American Catholic bishop (1849–1930)

Ferdinand Brossart was a German American prelate of the Roman Catholic Church. He served from 1915 to 1923 as the fourth bishop of the Diocese of Covington in Kentucky.

==Early life==
Ferdinand Brossart was born on October 19, 1849, in the village of Buechelberg, Rhenish Palatinate, in what was then the Kingdom of Bavaria. Today, it is a part of the city Woerth am Rhein in Germany. His parents, Ferdinand Brossart and Catharina née Diesel, were farmers.

The Brossart family immigrated to the United States when Ferdinand was two years old.
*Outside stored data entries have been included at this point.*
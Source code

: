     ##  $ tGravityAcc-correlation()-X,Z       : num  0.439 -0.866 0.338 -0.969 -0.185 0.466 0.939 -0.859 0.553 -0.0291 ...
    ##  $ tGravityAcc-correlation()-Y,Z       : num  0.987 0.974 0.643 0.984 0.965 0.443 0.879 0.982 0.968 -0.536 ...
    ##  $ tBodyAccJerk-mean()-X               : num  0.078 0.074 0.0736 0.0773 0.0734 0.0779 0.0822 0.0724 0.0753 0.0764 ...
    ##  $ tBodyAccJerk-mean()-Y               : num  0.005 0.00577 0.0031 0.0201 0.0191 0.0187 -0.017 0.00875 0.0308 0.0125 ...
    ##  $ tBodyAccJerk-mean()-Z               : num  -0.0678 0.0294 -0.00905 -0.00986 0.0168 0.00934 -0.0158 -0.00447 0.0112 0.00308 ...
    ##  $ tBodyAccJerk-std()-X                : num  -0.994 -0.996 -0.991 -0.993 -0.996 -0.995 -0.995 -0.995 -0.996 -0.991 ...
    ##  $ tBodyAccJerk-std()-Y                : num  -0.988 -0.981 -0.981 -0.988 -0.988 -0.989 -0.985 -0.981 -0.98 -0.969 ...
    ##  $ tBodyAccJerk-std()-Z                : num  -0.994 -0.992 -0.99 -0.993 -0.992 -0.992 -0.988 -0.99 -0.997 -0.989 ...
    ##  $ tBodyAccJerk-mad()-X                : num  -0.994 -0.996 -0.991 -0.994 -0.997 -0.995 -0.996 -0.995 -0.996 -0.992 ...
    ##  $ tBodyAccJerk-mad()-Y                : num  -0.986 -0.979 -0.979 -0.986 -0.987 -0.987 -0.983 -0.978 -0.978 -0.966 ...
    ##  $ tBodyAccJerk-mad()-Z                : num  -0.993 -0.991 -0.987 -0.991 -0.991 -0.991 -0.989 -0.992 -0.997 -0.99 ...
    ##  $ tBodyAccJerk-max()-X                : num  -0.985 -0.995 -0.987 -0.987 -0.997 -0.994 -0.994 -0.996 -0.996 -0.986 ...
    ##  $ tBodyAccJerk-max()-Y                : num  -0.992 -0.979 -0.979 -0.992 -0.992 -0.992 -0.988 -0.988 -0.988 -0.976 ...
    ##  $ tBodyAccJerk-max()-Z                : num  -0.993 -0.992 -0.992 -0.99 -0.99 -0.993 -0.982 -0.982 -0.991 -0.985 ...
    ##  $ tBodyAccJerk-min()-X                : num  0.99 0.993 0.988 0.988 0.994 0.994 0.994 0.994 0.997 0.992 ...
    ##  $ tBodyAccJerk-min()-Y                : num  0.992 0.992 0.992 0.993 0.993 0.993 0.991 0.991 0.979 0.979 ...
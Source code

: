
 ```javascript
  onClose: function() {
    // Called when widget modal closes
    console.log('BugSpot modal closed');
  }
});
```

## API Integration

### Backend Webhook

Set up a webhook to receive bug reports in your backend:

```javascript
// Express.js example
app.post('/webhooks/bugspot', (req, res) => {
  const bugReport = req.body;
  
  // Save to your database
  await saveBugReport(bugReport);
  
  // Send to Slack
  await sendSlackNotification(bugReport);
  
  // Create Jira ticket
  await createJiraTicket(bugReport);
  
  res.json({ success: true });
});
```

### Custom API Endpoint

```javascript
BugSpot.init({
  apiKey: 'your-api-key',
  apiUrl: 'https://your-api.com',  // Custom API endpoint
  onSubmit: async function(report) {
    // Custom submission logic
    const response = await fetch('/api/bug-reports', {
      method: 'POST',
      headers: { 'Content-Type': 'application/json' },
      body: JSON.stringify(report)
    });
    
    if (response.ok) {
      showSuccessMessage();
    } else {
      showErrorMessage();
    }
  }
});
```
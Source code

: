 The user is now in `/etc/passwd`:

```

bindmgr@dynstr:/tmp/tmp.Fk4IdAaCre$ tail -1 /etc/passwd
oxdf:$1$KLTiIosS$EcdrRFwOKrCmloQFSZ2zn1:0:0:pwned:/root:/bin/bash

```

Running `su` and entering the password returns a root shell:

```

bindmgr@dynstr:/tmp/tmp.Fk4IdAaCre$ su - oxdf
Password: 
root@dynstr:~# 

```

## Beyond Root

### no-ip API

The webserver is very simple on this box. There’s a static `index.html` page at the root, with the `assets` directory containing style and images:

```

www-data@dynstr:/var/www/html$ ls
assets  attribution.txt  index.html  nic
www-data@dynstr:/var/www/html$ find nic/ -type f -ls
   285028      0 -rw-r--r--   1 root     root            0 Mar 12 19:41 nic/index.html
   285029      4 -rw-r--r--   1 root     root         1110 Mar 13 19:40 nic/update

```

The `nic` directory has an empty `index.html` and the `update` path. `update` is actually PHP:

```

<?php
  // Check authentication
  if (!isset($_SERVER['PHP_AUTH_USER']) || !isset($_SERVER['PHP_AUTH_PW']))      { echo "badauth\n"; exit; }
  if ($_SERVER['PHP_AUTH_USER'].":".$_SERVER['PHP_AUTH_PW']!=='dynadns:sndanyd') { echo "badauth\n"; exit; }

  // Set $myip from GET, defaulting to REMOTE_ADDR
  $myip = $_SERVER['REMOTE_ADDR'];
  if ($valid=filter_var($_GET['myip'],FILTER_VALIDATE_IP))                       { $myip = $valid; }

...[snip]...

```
They first settled in New Orleans, Louisiana, but moved to Cincinnati, Ohio, after an outbreak of yellow fever in New Orleans. In 1861, the family moved to Campbell County, Kentucky.

Choosing to become a priest, Brossart studied at St. Francis Seminary in Springfield Township, Ohio, Mount Saint Mary Seminary in Cincinnati, and the American College at Louvain in Leuven, Belgium.

== Priesthood ==
Brossart was ordained a priest for the Diocese of Covington by Bishop Augustus Toebbe on September 1, 1872, in Covington, Ohio. During a smallpox epidemic in Covington, Brossart attended the sick and dying at the cost of his own health. Bishop Camillus Maes named Brossart as his vicar general and rector of St. Mary's Cathedral in 1888. Brossart celebrated the 25th anniversary of this ordination while on a pilgrimage to the Sanctuary of Our Lady of Lourdes in Lourdes, France.

==Bishop of Covington==
Brossart was appointed bishop of Covington by Pope Benedict XV on December 9, 1915. He was consecrated at St. Mary's Cathedral in Covington by Archbishop Henry Moeller of Cincinnati on January 25, 1916. Brossart is the only diocesan priest from Covington to have been chosen as bishop.

As bishop, Brossart completed the final work on the Cathedral of the Assumption in Covington. After the entry of the United States to the First World War in 1917, Brossart suffered many public attacks because he was born in what was now the German Empire. In response, he declared his loyalty to the United States and engaged in many patriotic activities. He also decreed that only Latin and English could be used in services. Brossart also translated several German theological books into English, including works of the Austrian monk Henry Denifle.

== Retirement and legacy ==
Brossart resigned as bishop of Covington on March 14, 1923, due to ill health. He retired to the St. Anne Convent in Melbourne, Kentucky, where he died on August 6, 1930.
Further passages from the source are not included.